Fyodor Dostoevsky’s Notes From Underground

Notes From UndergroundIn 1849, when Fyodor Dostoevsky was approximately my age as I write this, he was arrested as a political subversive and dragged before a firing squad. The late arrival of a letter from Tsar Nicholas I interrupted the execution and commuted the sentence to eight years of hard labor in Siberia, but for a brief moment the young Dostoevsky, enamoured of the socialist ideals of Charles Fourier, quite literally stared down the barrel of a gun. To what extent this grim experience shaped his later turn from idealism is a matter of speculation, but Notes From Underground, published for the first time in 1864, announces this transformation in the loudest possible terms.

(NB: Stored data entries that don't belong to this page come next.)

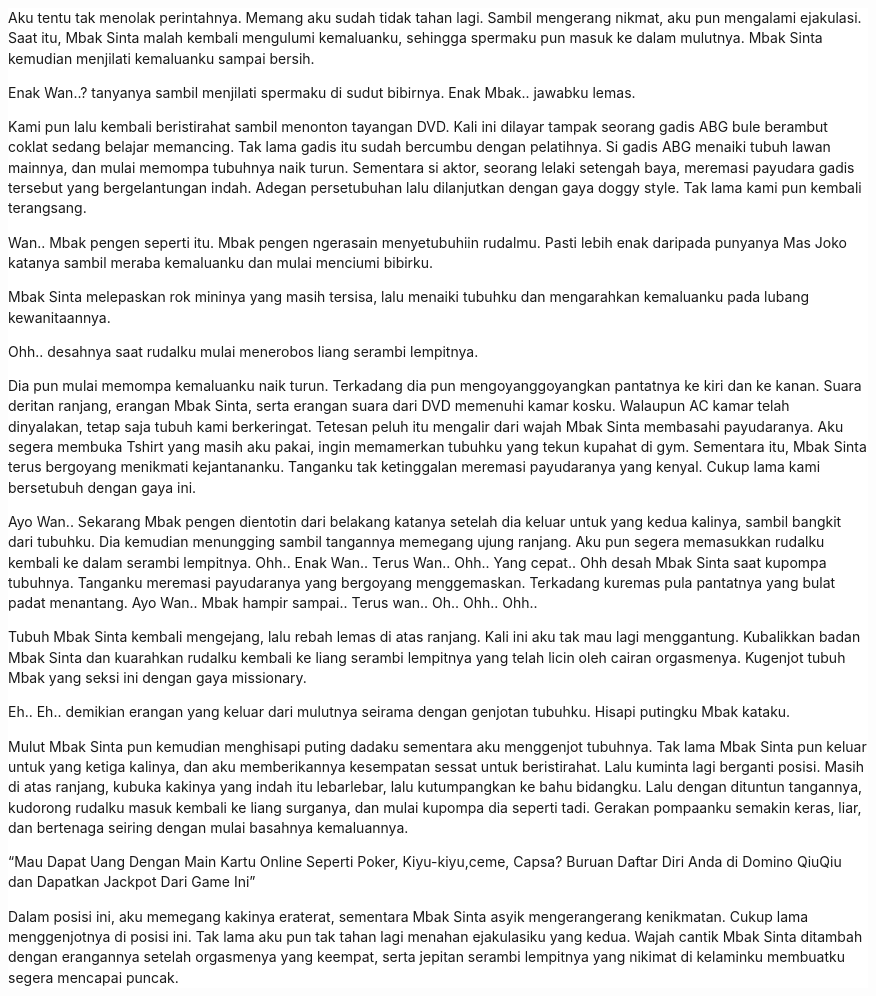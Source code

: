 Aku tentu tak menolak perintahnya. Memang aku sudah tidak tahan lagi. Sambil mengerang nikmat, aku pun mengalami ejakulasi. Saat itu, Mbak Sinta malah kembali mengulumi kemaluanku, sehingga spermaku pun masuk ke dalam mulutnya. Mbak Sinta kemudian menjilati kemaluanku sampai bersih.

Enak Wan..? tanyanya sambil menjilati spermaku di sudut bibirnya.
Enak Mbak.. jawabku lemas.

Kami pun lalu kembali beristirahat sambil menonton tayangan DVD. Kali ini dilayar tampak seorang gadis ABG bule berambut coklat sedang belajar memancing. Tak lama gadis itu sudah bercumbu dengan pelatihnya. Si gadis ABG menaiki tubuh lawan mainnya, dan mulai memompa tubuhnya naik turun. Sementara si aktor, seorang lelaki setengah baya, meremasi payudara gadis tersebut yang bergelantungan indah. Adegan persetubuhan lalu dilanjutkan dengan gaya doggy style. Tak lama kami pun kembali terangsang.

Wan.. Mbak pengen seperti itu. Mbak pengen ngerasain menyetubuhiin rudalmu. Pasti lebih enak daripada punyanya Mas Joko katanya sambil meraba kemaluanku dan mulai menciumi bibirku.

Mbak Sinta melepaskan rok mininya yang masih tersisa, lalu menaiki tubuhku dan mengarahkan kemaluanku pada lubang kewanitaannya.

Ohh.. desahnya saat rudalku mulai menerobos liang serambi lempitnya.

Dia pun mulai memompa kemaluanku naik turun. Terkadang dia pun mengoyanggoyangkan pantatnya ke kiri dan ke kanan. Suara deritan ranjang, erangan Mbak Sinta, serta erangan suara dari DVD memenuhi kamar kosku. Walaupun AC kamar telah dinyalakan, tetap saja tubuh kami berkeringat. Tetesan peluh itu mengalir dari wajah Mbak Sinta membasahi payudaranya. Aku segera membuka Tshirt yang masih aku pakai, ingin memamerkan tubuhku yang tekun kupahat di gym. Sementara itu, Mbak Sinta terus bergoyang menikmati kejantananku. Tanganku tak ketinggalan meremasi payudaranya yang kenyal. Cukup lama kami bersetubuh dengan gaya ini.

Ayo Wan.. Sekarang Mbak pengen dientotin dari belakang katanya setelah dia keluar untuk yang kedua kalinya, sambil bangkit dari tubuhku. Dia kemudian menungging sambil tangannya memegang ujung ranjang. Aku pun segera memasukkan rudalku kembali ke dalam serambi lempitnya.
Ohh.. Enak Wan.. Terus Wan.. Ohh.. Yang cepat.. Ohh desah Mbak Sinta saat kupompa tubuhnya. Tanganku meremasi payudaranya yang bergoyang menggemaskan. Terkadang kuremas pula pantatnya yang bulat padat menantang.
Ayo Wan.. Mbak hampir sampai.. Terus wan.. Oh.. Ohh.. Ohh..

Tubuh Mbak Sinta kembali mengejang, lalu rebah lemas di atas ranjang. Kali ini aku tak mau lagi menggantung. Kubalikkan badan Mbak Sinta dan kuarahkan rudalku kembali ke liang serambi lempitnya yang telah licin oleh cairan orgasmenya. Kugenjot tubuh Mbak yang seksi ini dengan gaya missionary.

Eh.. Eh.. demikian erangan yang keluar dari mulutnya seirama dengan genjotan tubuhku.
Hisapi putingku Mbak kataku.

Mulut Mbak Sinta pun kemudian menghisapi puting dadaku sementara aku menggenjot tubuhnya. Tak lama Mbak Sinta pun keluar untuk yang ketiga kalinya, dan aku memberikannya kesempatan sessat untuk beristirahat. Lalu kuminta lagi berganti posisi. Masih di atas ranjang, kubuka kakinya yang indah itu lebarlebar, lalu kutumpangkan ke bahu bidangku. Lalu dengan dituntun tangannya, kudorong rudalku masuk kembali ke liang surganya, dan mulai kupompa dia seperti tadi. Gerakan pompaanku semakin keras, liar, dan bertenaga seiring dengan mulai basahnya kemaluannya.

&#8220;Mau Dapat Uang Dengan Main Kartu Online Seperti Poker, Kiyu-kiyu,ceme, Capsa? Buruan Daftar Diri Anda di Domino QiuQiu dan Dapatkan Jackpot Dari Game Ini&#8221;

Dalam posisi ini, aku memegang kakinya eraterat, sementara Mbak Sinta asyik mengerangerang kenikmatan. Cukup lama menggenjotnya di posisi ini. Tak lama aku pun tak tahan lagi menahan ejakulasiku yang kedua. Wajah cantik Mbak Sinta ditambah dengan erangannya setelah orgasmenya yang keempat, serta jepitan serambi lempitnya yang nikimat di kelaminku membuatku segera mencapai puncak.
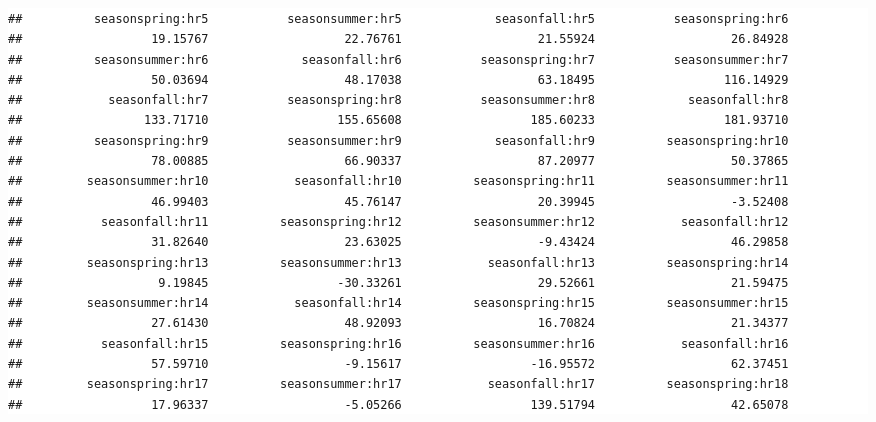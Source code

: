     ##          seasonspring:hr5           seasonsummer:hr5             seasonfall:hr5           seasonspring:hr6  
    ##                  19.15767                   22.76761                   21.55924                   26.84928  
    ##          seasonsummer:hr6             seasonfall:hr6           seasonspring:hr7           seasonsummer:hr7  
    ##                  50.03694                   48.17038                   63.18495                  116.14929  
    ##            seasonfall:hr7           seasonspring:hr8           seasonsummer:hr8             seasonfall:hr8  
    ##                 133.71710                  155.65608                  185.60233                  181.93710  
    ##          seasonspring:hr9           seasonsummer:hr9             seasonfall:hr9          seasonspring:hr10  
    ##                  78.00885                   66.90337                   87.20977                   50.37865  
    ##         seasonsummer:hr10            seasonfall:hr10          seasonspring:hr11          seasonsummer:hr11  
    ##                  46.99403                   45.76147                   20.39945                   -3.52408  
    ##           seasonfall:hr11          seasonspring:hr12          seasonsummer:hr12            seasonfall:hr12  
    ##                  31.82640                   23.63025                   -9.43424                   46.29858  
    ##         seasonspring:hr13          seasonsummer:hr13            seasonfall:hr13          seasonspring:hr14  
    ##                   9.19845                  -30.33261                   29.52661                   21.59475  
    ##         seasonsummer:hr14            seasonfall:hr14          seasonspring:hr15          seasonsummer:hr15  
    ##                  27.61430                   48.92093                   16.70824                   21.34377  
    ##           seasonfall:hr15          seasonspring:hr16          seasonsummer:hr16            seasonfall:hr16  
    ##                  57.59710                   -9.15617                  -16.95572                   62.37451  
    ##         seasonspring:hr17          seasonsummer:hr17            seasonfall:hr17          seasonspring:hr18  
    ##                  17.96337                   -5.05266                  139.51794                   42.65078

The novella is focused entirely on its nameless narrator, the eponymous “Underground Man,” of whom we know precious little: he is a retired bureaucrat, a recluse, living with one servant and subsisting on money left to him by dead relatives. He has no friends, no social life and no ambitions, and heaps scorn on those who do – and yet, at the same time, he is hopelessly self-conscious and lonely. His monologue is divided into two parts, the first a kind of extended meditation on suffering and what he views to be the pretensions of Western philosophy: its focus on the individual and its unflinching faith that the moral problems of the world have rational solutions waiting to be discovered; the second an account of three events in his life that have contributed to his isolation. Trapped in thoughts, Dostoevsky’s underground views consciousness as a curse, one that leads inexorably to inaction. “I am at fault for being more intelligent than anyone around me,” he proclaims, and some time later he will speak of being “crushed by inertia.” It is best not to view “intelligent” as being synonymous with “knowledgeable,” for what he really means by intelligence is an awareness of the possibilities (“I was aware at every moment of many, many altogether contrary elements”). Dostoevsky’s Underground Man cannot match Hamlet for wit or charisma but he shares his capacious consciousness, and with similar results. “And now I am eking out my days in my corner, taunting myself with the bitter and entirely useless consolation that an intelligent man cannot seriously become anything; that only a fool can become something.” Emil Cioran, himself a philosophical descendent of Dostoevsky, famously called all thinkers “action’s eunuchs,” and the Underground Man is the perfect case study.

For the direct, inevitable, and logical product of consciousness is inertia – a conscious sitting down with folded arms. […] all direct and active men are active precisely because they are dull and limited. How can this be explained? Well, it’s this way: because of their limitation, they mistake the most immediate and secondary causes for primary ones, and so convince themselves that they have found a firm, incontestable basis for their activity. This puts their minds at ease, and that, after all, is the main thing. For, naturally, to enter upon any course of action, one must be completely reassured in advance, and free of any trace of doubt. And how am I, for instance, to put my mind at ease? Where are the primary causes I can lean on, where are my basic premises? Where am I to find them? I exercise myself in thought, and hence, within my mind, every primary cause immediately drags after itself another, still more primary, and so on to infinity. Such is the very essence of all consciousness and thought.

This is the essence of Hamlet’s dilemma and the spur that would animate Dostoevsky’s contemporary, Nietzsche, in such works as “On The Use And Abuse Of History For Life.”

It is easy to sneer at Dostoevsky’s Underground Man, to diagnose him or prescribe some course of action intended to cure him of his malaise, just as so many read Hamlet and feel no sympathy for his delays. But to such people and such prescriptions the Underground Man has a simple answer: “Destroy my desires, eradicate my ideals, show me something better, and I will follow you. You may say I’m not worth bothering with; in that case, I can say exactly the same to you. We are talking seriously. And if you do not deign to give me your attention, I will not bow before you. I have my underground.” The Underground Man, like Hamlet, will live life on his terms or not at all.